#### [MATERIAL SHOWN]

▼

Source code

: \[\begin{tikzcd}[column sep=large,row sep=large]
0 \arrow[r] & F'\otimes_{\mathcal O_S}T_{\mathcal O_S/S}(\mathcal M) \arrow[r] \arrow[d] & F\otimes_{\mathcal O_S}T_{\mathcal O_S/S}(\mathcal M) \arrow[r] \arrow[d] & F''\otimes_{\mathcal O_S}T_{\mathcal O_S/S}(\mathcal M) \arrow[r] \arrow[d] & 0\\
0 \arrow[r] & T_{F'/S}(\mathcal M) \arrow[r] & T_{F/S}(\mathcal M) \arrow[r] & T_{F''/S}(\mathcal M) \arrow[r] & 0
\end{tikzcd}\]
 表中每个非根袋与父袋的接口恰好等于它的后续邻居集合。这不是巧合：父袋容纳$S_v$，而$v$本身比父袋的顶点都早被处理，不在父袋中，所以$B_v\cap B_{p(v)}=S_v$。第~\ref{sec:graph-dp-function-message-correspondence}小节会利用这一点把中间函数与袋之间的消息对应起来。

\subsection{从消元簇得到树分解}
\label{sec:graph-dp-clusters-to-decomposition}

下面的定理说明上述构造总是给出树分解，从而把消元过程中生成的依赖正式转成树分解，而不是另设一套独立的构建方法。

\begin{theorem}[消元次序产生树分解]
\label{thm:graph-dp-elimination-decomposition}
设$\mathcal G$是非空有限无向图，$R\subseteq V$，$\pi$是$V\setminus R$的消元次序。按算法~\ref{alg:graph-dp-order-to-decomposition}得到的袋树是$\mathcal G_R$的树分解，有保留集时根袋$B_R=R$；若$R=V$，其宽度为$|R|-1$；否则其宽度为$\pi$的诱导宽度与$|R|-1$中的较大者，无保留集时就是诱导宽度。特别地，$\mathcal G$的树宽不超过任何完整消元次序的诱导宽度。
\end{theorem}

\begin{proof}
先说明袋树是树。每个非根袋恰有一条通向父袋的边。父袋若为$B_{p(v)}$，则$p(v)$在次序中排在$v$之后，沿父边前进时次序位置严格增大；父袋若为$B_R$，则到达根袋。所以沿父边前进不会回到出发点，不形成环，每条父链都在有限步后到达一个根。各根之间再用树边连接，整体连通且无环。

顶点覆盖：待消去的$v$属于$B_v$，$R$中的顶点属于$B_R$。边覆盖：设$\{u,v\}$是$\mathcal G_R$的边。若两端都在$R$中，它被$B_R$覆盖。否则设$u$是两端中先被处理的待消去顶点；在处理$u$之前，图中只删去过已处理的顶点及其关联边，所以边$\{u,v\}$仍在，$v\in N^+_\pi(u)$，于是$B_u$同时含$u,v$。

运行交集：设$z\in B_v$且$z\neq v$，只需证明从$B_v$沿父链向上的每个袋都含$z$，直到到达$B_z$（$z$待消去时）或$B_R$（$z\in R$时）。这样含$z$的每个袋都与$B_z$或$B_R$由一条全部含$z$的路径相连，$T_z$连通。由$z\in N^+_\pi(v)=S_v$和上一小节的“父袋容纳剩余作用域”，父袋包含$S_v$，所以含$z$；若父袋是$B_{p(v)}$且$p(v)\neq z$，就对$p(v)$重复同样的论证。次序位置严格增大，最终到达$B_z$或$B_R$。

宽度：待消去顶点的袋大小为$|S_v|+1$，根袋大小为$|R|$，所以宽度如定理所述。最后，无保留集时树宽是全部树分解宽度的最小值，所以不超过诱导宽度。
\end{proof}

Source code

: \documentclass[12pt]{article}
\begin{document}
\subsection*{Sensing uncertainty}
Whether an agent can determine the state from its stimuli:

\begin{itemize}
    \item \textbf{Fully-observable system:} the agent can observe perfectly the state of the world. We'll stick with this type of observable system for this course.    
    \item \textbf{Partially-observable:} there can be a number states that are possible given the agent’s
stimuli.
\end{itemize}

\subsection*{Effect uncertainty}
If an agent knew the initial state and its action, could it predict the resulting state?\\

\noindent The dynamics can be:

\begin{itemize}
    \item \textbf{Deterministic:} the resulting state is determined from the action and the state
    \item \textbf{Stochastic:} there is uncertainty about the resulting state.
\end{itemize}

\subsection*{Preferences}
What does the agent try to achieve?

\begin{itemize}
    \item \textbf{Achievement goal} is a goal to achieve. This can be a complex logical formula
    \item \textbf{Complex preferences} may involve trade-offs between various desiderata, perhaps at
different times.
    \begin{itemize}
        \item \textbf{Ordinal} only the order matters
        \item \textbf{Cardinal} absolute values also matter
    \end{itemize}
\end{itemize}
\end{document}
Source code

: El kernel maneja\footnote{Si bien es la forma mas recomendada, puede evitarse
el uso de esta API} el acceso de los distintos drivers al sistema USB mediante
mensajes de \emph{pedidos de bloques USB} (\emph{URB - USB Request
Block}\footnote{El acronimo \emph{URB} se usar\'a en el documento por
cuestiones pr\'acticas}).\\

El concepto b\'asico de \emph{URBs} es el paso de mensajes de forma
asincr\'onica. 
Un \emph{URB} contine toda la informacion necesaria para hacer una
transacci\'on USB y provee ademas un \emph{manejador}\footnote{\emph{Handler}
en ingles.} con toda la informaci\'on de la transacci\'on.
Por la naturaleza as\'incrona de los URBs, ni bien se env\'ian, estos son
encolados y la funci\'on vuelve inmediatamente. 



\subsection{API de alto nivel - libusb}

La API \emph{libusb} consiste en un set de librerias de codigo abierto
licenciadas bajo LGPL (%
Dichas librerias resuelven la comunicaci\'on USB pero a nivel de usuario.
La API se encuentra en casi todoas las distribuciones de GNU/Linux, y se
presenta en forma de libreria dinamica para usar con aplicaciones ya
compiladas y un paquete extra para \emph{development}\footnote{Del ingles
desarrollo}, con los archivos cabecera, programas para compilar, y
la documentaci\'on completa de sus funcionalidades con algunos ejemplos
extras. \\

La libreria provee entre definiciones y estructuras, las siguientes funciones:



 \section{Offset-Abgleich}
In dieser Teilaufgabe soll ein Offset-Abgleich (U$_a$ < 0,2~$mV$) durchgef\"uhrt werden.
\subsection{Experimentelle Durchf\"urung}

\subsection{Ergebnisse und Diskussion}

▲

#### [EXERCISE REQUIREMENTS]
Among the entries above, the line containing "for this course.", the line containing "presenta en forma", and all lines between them are to be restated word for word; nothing else belongs in the reply.

#### [EXERCISE OUTPUT]
    \item \textbf{Fully-observable system:} the agent can observe perfectly the state of the world. We'll stick with this type of observable system for this course.    
    \item \textbf{Partially-observable:} there can be a number states that are possible given the agent’s
stimuli.
\end{itemize}

\subsection*{Effect uncertainty}
If an agent knew the initial state and its action, could it predict the resulting state?\\

\noindent The dynamics can be:

\begin{itemize}
    \item \textbf{Deterministic:} the resulting state is determined from the action and the state
    \item \textbf{Stochastic:} there is uncertainty about the resulting state.
\end{itemize}

\subsection*{Preferences}
What does the agent try to achieve?

\begin{itemize}
    \item \textbf{Achievement goal} is a goal to achieve. This can be a complex logical formula
    \item \textbf{Complex preferences} may involve trade-offs between various desiderata, perhaps at
different times.
    \begin{itemize}
        \item \textbf{Ordinal} only the order matters
        \item \textbf{Cardinal} absolute values also matter
    \end{itemize}
\end{itemize}
\end{document}
Source code

: El kernel maneja\footnote{Si bien es la forma mas recomendada, puede evitarse
el uso de esta API} el acceso de los distintos drivers al sistema USB mediante
mensajes de \emph{pedidos de bloques USB} (\emph{URB - USB Request
Block}\footnote{El acronimo \emph{URB} se usar\'a en el documento por
cuestiones pr\'acticas}).\\

El concepto b\'asico de \emph{URBs} es el paso de mensajes de forma
asincr\'onica. 
Un \emph{URB} contine toda la informacion necesaria para hacer una
transacci\'on USB y provee ademas un \emph{manejador}\footnote{\emph{Handler}
en ingles.} con toda la informaci\'on de la transacci\'on.
Por la naturaleza as\'incrona de los URBs, ni bien se env\'ian, estos son
encolados y la funci\'on vuelve inmediatamente. 



\subsection{API de alto nivel - libusb}

La API \emph{libusb} consiste en un set de librerias de codigo abierto
licenciadas bajo LGPL (%
Dichas librerias resuelven la comunicaci\'on USB pero a nivel de usuario.
La API se encuentra en casi todoas las distribuciones de GNU/Linux, y se
presenta en forma de libreria dinamica para usar con aplicaciones ya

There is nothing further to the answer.